- [WORK ORDER]: From the first line of the listing below through the line with "I LØPET .....", transcribe exactly and skip the pictures.

........

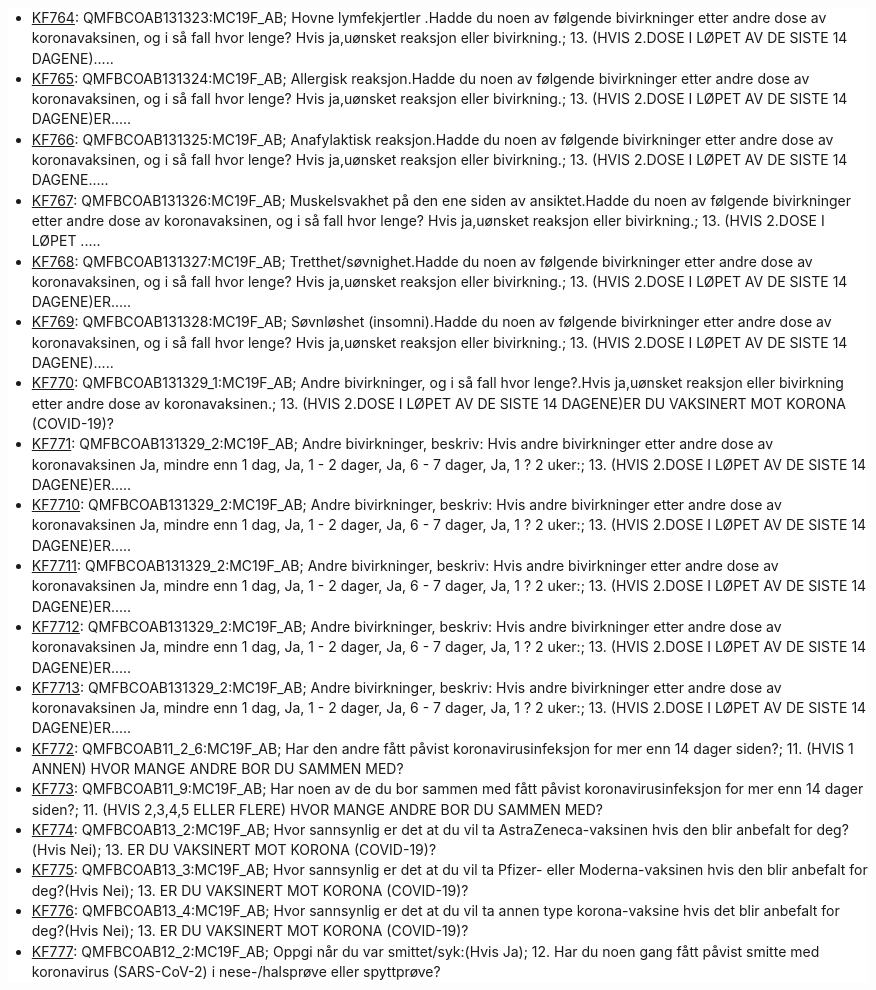 - [KF764](Ungdom_duplikater_Runde28_komplett.md#KF764): QMFBCOAB131323:MC19F_AB; Hovne lymfekjertler .Hadde du noen av følgende bivirkninger etter andre dose av koronavaksinen, og i så fall hvor lenge? Hvis ja,uønsket reaksjon eller bivirkning.; 13. (HVIS 2.DOSE I LØPET AV DE SISTE 14 DAGENE).....
- [KF765](Ungdom_duplikater_Runde28_komplett.md#KF765): QMFBCOAB131324:MC19F_AB; Allergisk reaksjon.Hadde du noen av følgende bivirkninger etter andre dose av koronavaksinen, og i så fall hvor lenge? Hvis ja,uønsket reaksjon eller bivirkning.; 13. (HVIS 2.DOSE I LØPET AV DE SISTE 14 DAGENE)ER.....
- [KF766](Ungdom_duplikater_Runde28_komplett.md#KF766): QMFBCOAB131325:MC19F_AB; Anafylaktisk reaksjon.Hadde du noen av følgende bivirkninger etter andre dose av koronavaksinen, og i så fall hvor lenge? Hvis ja,uønsket reaksjon eller bivirkning.; 13. (HVIS 2.DOSE I LØPET AV DE SISTE 14 DAGENE.....
- [KF767](Ungdom_duplikater_Runde28_komplett.md#KF767): QMFBCOAB131326:MC19F_AB; Muskelsvakhet på den ene siden av ansiktet.Hadde du noen av følgende bivirkninger etter andre dose av koronavaksinen, og i så fall hvor lenge? Hvis ja,uønsket reaksjon eller bivirkning.; 13. (HVIS 2.DOSE I LØPET .....
- [KF768](Ungdom_duplikater_Runde28_komplett.md#KF768): QMFBCOAB131327:MC19F_AB; Tretthet/søvnighet.Hadde du noen av følgende bivirkninger etter andre dose av koronavaksinen, og i så fall hvor lenge? Hvis ja,uønsket reaksjon eller bivirkning.; 13. (HVIS 2.DOSE I LØPET AV DE SISTE 14 DAGENE)ER.....
- [KF769](Ungdom_duplikater_Runde28_komplett.md#KF769): QMFBCOAB131328:MC19F_AB; Søvnløshet (insomni).Hadde du noen av følgende bivirkninger etter andre dose av koronavaksinen, og i så fall hvor lenge? Hvis ja,uønsket reaksjon eller bivirkning.; 13. (HVIS 2.DOSE I LØPET AV DE SISTE 14 DAGENE).....
- [KF770](Ungdom_duplikater_Runde28_komplett.md#KF770): QMFBCOAB131329_1:MC19F_AB; Andre bivirkninger, og i så fall hvor lenge?.Hvis ja,uønsket reaksjon eller bivirkning etter andre dose av koronavaksinen.; 13. (HVIS 2.DOSE I LØPET AV DE SISTE 14 DAGENE)ER DU VAKSINERT MOT KORONA (COVID-19)?
- [KF771](Ungdom_duplikater_Runde28_komplett.md#KF771): QMFBCOAB131329_2:MC19F_AB; Andre bivirkninger, beskriv: Hvis andre bivirkninger etter andre dose av koronavaksinen Ja, mindre enn 1 dag, Ja, 1 - 2 dager, Ja, 6 - 7 dager, Ja, 1 ? 2 uker:; 13. (HVIS 2.DOSE I LØPET AV DE SISTE 14 DAGENE)ER.....
- [KF7710](Ungdom_duplikater_Runde28_komplett.md#KF7710): QMFBCOAB131329_2:MC19F_AB; Andre bivirkninger, beskriv: Hvis andre bivirkninger etter andre dose av koronavaksinen Ja, mindre enn 1 dag, Ja, 1 - 2 dager, Ja, 6 - 7 dager, Ja, 1 ? 2 uker:; 13. (HVIS 2.DOSE I LØPET AV DE SISTE 14 DAGENE)ER.....
- [KF7711](Ungdom_duplikater_Runde28_komplett.md#KF7711): QMFBCOAB131329_2:MC19F_AB; Andre bivirkninger, beskriv: Hvis andre bivirkninger etter andre dose av koronavaksinen Ja, mindre enn 1 dag, Ja, 1 - 2 dager, Ja, 6 - 7 dager, Ja, 1 ? 2 uker:; 13. (HVIS 2.DOSE I LØPET AV DE SISTE 14 DAGENE)ER.....
- [KF7712](Ungdom_duplikater_Runde28_komplett.md#KF7712): QMFBCOAB131329_2:MC19F_AB; Andre bivirkninger, beskriv: Hvis andre bivirkninger etter andre dose av koronavaksinen Ja, mindre enn 1 dag, Ja, 1 - 2 dager, Ja, 6 - 7 dager, Ja, 1 ? 2 uker:; 13. (HVIS 2.DOSE I LØPET AV DE SISTE 14 DAGENE)ER.....
- [KF7713](Ungdom_duplikater_Runde28_komplett.md#KF7713): QMFBCOAB131329_2:MC19F_AB; Andre bivirkninger, beskriv: Hvis andre bivirkninger etter andre dose av koronavaksinen Ja, mindre enn 1 dag, Ja, 1 - 2 dager, Ja, 6 - 7 dager, Ja, 1 ? 2 uker:; 13. (HVIS 2.DOSE I LØPET AV DE SISTE 14 DAGENE)ER.....
- [KF772](Ungdom_duplikater_Runde28_komplett.md#KF772): QMFBCOAB11_2_6:MC19F_AB; Har den andre fått påvist koronavirusinfeksjon for mer enn 14 dager siden?; 11. (HVIS 1 ANNEN) HVOR MANGE ANDRE BOR DU SAMMEN MED?
- [KF773](Ungdom_duplikater_Runde28_komplett.md#KF773): QMFBCOAB11_9:MC19F_AB; Har noen av de du bor sammen med fått påvist koronavirusinfeksjon for mer enn 14 dager siden?; 11. (HVIS 2,3,4,5 ELLER FLERE) HVOR MANGE ANDRE BOR DU SAMMEN MED?
- [KF774](Ungdom_duplikater_Runde28_komplett.md#KF774): QMFBCOAB13_2:MC19F_AB; Hvor sannsynlig er det at du vil ta AstraZeneca-vaksinen hvis den blir anbefalt for deg?(Hvis Nei); 13. ER DU VAKSINERT MOT KORONA (COVID-19)?
- [KF775](Ungdom_duplikater_Runde28_komplett.md#KF775): QMFBCOAB13_3:MC19F_AB; Hvor sannsynlig er det at du vil ta Pfizer- eller Moderna-vaksinen hvis den blir anbefalt for deg?(Hvis Nei); 13. ER DU VAKSINERT MOT KORONA (COVID-19)?
- [KF776](Ungdom_duplikater_Runde28_komplett.md#KF776): QMFBCOAB13_4:MC19F_AB; Hvor sannsynlig er det at du vil ta annen type korona-vaksine hvis det blir anbefalt for deg?(Hvis Nei); 13. ER DU VAKSINERT MOT KORONA (COVID-19)?
- [KF777](Ungdom_duplikater_Runde28_komplett.md#KF777): QMFBCOAB12_2:MC19F_AB; Oppgi når du var smittet/syk:(Hvis Ja); 12. Har du noen gang fått påvist smitte med koronavirus (SARS-CoV-2) i nese-/halsprøve eller spyttprøve?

........

- [SOLUTION FOR THIS EXERCISE]:
 - [KF764](Ungdom_duplikater_Runde28_komplett.md#KF764): QMFBCOAB131323:MC19F_AB; Hovne lymfekjertler .Hadde du noen av følgende bivirkninger etter andre dose av koronavaksinen, og i så fall hvor lenge? Hvis ja,uønsket reaksjon eller bivirkning.; 13. (HVIS 2.DOSE I LØPET AV DE SISTE 14 DAGENE).....
- [KF765](Ungdom_duplikater_Runde28_komplett.md#KF765): QMFBCOAB131324:MC19F_AB; Allergisk reaksjon.Hadde du noen av følgende bivirkninger etter andre dose av koronavaksinen, og i så fall hvor lenge? Hvis ja,uønsket reaksjon eller bivirkning.; 13. (HVIS 2.DOSE I LØPET AV DE SISTE 14 DAGENE)ER.....
- [KF766](Ungdom_duplikater_Runde28_komplett.md#KF766): QMFBCOAB131325:MC19F_AB; Anafylaktisk reaksjon.Hadde du noen av følgende bivirkninger etter andre dose av koronavaksinen, og i så fall hvor lenge? Hvis ja,uønsket reaksjon eller bivirkning.; 13. (HVIS 2.DOSE I LØPET AV DE SISTE 14 DAGENE.....
- [KF767](Ungdom_duplikater_Runde28_komplett.md#KF767): QMFBCOAB131326:MC19F_AB; Muskelsvakhet på den ene siden av ansiktet.Hadde du noen av følgende bivirkninger etter andre dose av koronavaksinen, og i så fall hvor lenge? Hvis ja,uønsket reaksjon eller bivirkning.; 13. (HVIS 2.DOSE I LØPET .....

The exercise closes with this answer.